Goal of the exercise> The records below must be written out exactly, with every picture left behind.
== Recorded information
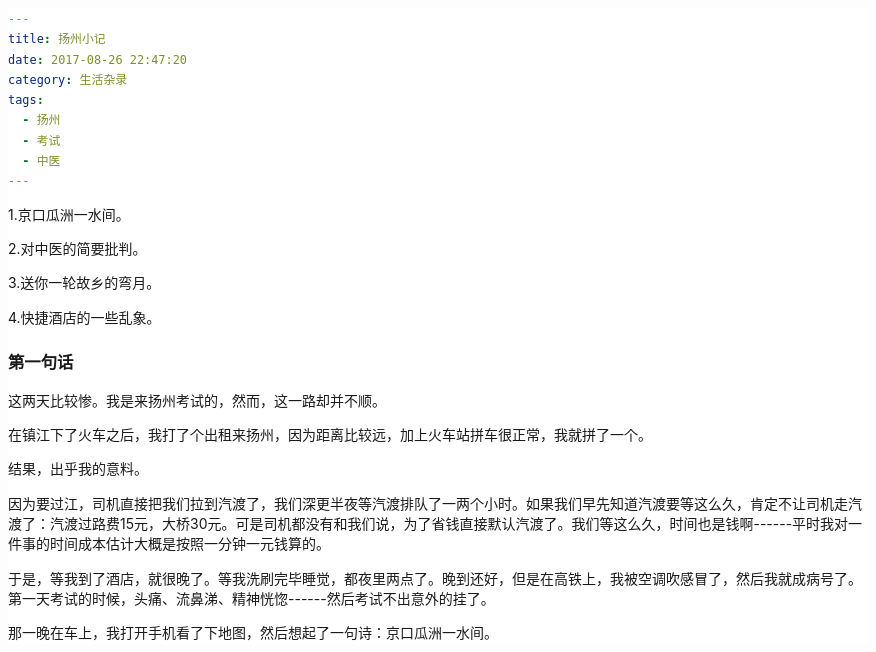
 ```yaml
---
title: 扬州小记
date: 2017-08-26 22:47:20
category: 生活杂录
tags:
  - 扬州
  - 考试
  - 中医
---
```


1.京口瓜洲一水间。

2.对中医的简要批判。

3.送你一轮故乡的弯月。

4.快捷酒店的一些乱象。



### 第一句话

这两天比较惨。我是来扬州考试的，然而，这一路却并不顺。

在镇江下了火车之后，我打了个出租来扬州，因为距离比较远，加上火车站拼车很正常，我就拼了一个。

结果，出乎我的意料。

因为要过江，司机直接把我们拉到汽渡了，我们深更半夜等汽渡排队了一两个小时。如果我们早先知道汽渡要等这么久，肯定不让司机走汽渡了：汽渡过路费15元，大桥30元。可是司机都没有和我们说，为了省钱直接默认汽渡了。我们等这么久，时间也是钱啊------平时我对一件事的时间成本估计大概是按照一分钟一元钱算的。

于是，等我到了酒店，就很晚了。等我洗刷完毕睡觉，都夜里两点了。晚到还好，但是在高铁上，我被空调吹感冒了，然后我就成病号了。第一天考试的时候，头痛、流鼻涕、精神恍惚------然后考试不出意外的挂了。

那一晚在车上，我打开手机看了下地图，然后想起了一句诗：京口瓜洲一水间。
====
Exercise result>
 ```yaml
---
title: 扬州小记
date: 2017-08-26 22:47:20
category: 生活杂录
tags:
  - 扬州
  - 考试
  - 中医
---
```


1.京口瓜洲一水间。

2.对中医的简要批判。

3.送你一轮故乡的弯月。

4.快捷酒店的一些乱象。



### 第一句话

这两天比较惨。我是来扬州考试的，然而，这一路却并不顺。

在镇江下了火车之后，我打了个出租来扬州，因为距离比较远，加上火车站拼车很正常，我就拼了一个。

结果，出乎我的意料。

因为要过江，司机直接把我们拉到汽渡了，我们深更半夜等汽渡排队了一两个小时。如果我们早先知道汽渡要等这么久，肯定不让司机走汽渡了：汽渡过路费15元，大桥30元。可是司机都没有和我们说，为了省钱直接默认汽渡了。我们等这么久，时间也是钱啊------平时我对一件事的时间成本估计大概是按照一分钟一元钱算的。

于是，等我到了酒店，就很晚了。等我洗刷完毕睡觉，都夜里两点了。晚到还好，但是在高铁上，我被空调吹感冒了，然后我就成病号了。第一天考试的时候，头痛、流鼻涕、精神恍惚------然后考试不出意外的挂了。

那一晚在车上，我打开手机看了下地图，然后想起了一句诗：京口瓜洲一水间。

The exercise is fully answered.